Hackitt also slammed the construction sector for being behind the curve on developing information-sharing through use of technology, compared with other industries. The act requires dutyholders to create and maintain a “golden thread” of information. Rees says Building Information Modelling (BIM), is too often seen as an optional expense to a project and construction therefore remains a traditional sector. She also says the use of BIM and digital solutions are usually seen as the preserve of the offsite and net zero agendas.

One reason construction may be finding it difficult, it has been suggested, is the fragmentary nature of the industry, with its large numbers of different organisations involved. This also creates problems for procurement. Stephen Greenhalgh, the building safety minister, told Building earlier this month that there needs to be a greater focus on quality and then safety will naturally follow. “People have just been thinking about speed and cost,” says Greenhalgh.

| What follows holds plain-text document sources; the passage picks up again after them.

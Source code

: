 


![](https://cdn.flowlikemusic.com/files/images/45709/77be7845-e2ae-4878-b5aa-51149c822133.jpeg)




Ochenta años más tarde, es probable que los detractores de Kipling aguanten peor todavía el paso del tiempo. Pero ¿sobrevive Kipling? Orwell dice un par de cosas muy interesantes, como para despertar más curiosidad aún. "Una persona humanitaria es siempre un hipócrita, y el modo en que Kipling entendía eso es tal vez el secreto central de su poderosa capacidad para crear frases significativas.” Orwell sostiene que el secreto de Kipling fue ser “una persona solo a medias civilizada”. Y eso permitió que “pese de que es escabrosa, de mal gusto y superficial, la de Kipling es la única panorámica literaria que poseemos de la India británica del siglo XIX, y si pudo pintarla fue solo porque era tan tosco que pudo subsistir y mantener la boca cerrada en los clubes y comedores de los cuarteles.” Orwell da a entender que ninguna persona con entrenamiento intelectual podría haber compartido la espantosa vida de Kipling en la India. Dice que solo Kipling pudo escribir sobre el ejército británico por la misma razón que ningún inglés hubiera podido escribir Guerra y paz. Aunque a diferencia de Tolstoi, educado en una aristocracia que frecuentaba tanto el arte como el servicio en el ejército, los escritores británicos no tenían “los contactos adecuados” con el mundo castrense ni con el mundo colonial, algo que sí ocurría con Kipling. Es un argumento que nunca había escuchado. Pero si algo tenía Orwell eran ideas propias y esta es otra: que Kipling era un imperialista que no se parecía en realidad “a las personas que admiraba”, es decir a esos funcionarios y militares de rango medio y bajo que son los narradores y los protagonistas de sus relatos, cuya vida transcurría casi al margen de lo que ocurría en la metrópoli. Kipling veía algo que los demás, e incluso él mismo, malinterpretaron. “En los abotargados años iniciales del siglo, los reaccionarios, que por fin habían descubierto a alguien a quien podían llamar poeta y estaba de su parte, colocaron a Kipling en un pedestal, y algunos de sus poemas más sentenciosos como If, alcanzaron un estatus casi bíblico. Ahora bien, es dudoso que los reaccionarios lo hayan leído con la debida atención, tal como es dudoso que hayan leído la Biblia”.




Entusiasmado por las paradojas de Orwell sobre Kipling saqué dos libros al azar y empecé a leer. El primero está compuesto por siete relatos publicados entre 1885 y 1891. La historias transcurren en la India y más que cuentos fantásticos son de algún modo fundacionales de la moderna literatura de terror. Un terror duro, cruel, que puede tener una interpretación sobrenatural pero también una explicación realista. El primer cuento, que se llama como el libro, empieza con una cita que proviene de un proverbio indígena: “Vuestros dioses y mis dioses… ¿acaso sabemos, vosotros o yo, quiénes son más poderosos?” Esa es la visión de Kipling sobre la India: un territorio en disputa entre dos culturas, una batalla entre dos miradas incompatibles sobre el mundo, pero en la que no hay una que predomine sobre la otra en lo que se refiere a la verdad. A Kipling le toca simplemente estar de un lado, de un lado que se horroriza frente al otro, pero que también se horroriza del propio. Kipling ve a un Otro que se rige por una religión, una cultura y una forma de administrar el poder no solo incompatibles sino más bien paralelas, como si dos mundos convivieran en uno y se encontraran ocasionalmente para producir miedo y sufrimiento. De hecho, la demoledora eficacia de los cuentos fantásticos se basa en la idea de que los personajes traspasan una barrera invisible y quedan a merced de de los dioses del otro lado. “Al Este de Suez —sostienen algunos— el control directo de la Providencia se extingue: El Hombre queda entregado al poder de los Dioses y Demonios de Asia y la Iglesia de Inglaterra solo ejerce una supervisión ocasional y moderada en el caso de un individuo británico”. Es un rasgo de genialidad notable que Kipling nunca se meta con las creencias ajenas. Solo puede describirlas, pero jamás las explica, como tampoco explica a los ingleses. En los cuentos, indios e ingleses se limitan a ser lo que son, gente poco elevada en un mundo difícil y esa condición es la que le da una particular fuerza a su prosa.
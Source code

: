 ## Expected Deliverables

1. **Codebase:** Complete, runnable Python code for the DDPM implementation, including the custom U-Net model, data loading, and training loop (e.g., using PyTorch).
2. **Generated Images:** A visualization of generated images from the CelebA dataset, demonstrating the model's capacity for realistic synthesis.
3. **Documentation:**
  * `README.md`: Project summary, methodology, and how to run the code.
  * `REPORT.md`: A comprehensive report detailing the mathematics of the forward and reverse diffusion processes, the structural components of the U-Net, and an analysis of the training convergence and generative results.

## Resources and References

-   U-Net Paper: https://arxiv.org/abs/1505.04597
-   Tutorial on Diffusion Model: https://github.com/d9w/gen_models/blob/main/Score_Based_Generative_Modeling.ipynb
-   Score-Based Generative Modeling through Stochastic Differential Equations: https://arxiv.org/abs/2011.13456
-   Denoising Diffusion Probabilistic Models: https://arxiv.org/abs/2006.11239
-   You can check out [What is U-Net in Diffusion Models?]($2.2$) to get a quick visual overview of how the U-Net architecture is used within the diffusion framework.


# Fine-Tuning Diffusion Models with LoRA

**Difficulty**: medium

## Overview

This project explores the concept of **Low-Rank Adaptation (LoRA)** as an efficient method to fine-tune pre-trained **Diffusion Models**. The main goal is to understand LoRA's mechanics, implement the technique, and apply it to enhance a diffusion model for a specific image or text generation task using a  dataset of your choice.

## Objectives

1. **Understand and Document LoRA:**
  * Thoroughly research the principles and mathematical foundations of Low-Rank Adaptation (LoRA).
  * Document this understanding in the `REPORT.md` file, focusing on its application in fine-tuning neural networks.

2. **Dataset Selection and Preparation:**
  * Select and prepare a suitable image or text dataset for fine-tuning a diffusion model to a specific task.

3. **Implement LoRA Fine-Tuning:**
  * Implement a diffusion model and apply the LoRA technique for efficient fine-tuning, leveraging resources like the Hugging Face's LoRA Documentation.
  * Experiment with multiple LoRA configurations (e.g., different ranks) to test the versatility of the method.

However, as Rees and Harrison-Sleap both point out, construction operates a low-margin, highly competitive model, with costs tended to get squeezed down the supply chain. Harrison-Sleap, while saying that construction should be less adversarial in this way, also points out that the government itself procures based on cost. “They want the highest quality at the cheapest cost, don’t they?” he says.

“It’s a fallacy that if you focus more on quality then the price becomes less relevant,” says Rees, who wants to see the government legislate against the “race to the bottom” pricing model for higher-risk buildings “because it is that that sets the agenda”.

See also>> Decay, delay and deregulation: what we have learnt from the Grenfell Inquiry

See also>> Preparing for the Building Safety Bill

Across construction it will be difficult to find anybody who disagrees with the ultimate aim of the Building Safety Act, which is to prevent us ever again having to witness horrific scenes like those of 14 June 2017.

Hackitt is commendably impatient to see the industry cracking on with changing its culture. But it is understandable why change has not been at breakneck pace so far given the challenging trading conditions, insurance concerns, the fragmented operating model and a great deal of uncertainty around how the act’s regulations will work. Hackitt believes that now, with the act on the statute book, the changes will start to feel real and there will be much more attention paid to the huge changes coming down the road.

“There will be an explosion in the number of conferences, not for just the construction industry but for investors, directors at the very top of the pyramid and lawyers will be on their case now saying ‘this is coming get ready for it’,” she says.

“Is that a good thing? Yes, of course it is because it means that everything Stephen [the building safety minister] and I have been saying for the last four years is going to get amplified by other voices.”

One thing is for sure – the industry will have to get its skates on soon when it comes to building safety, otherwise an increasingly agitated Hackitt will be the least of its worries.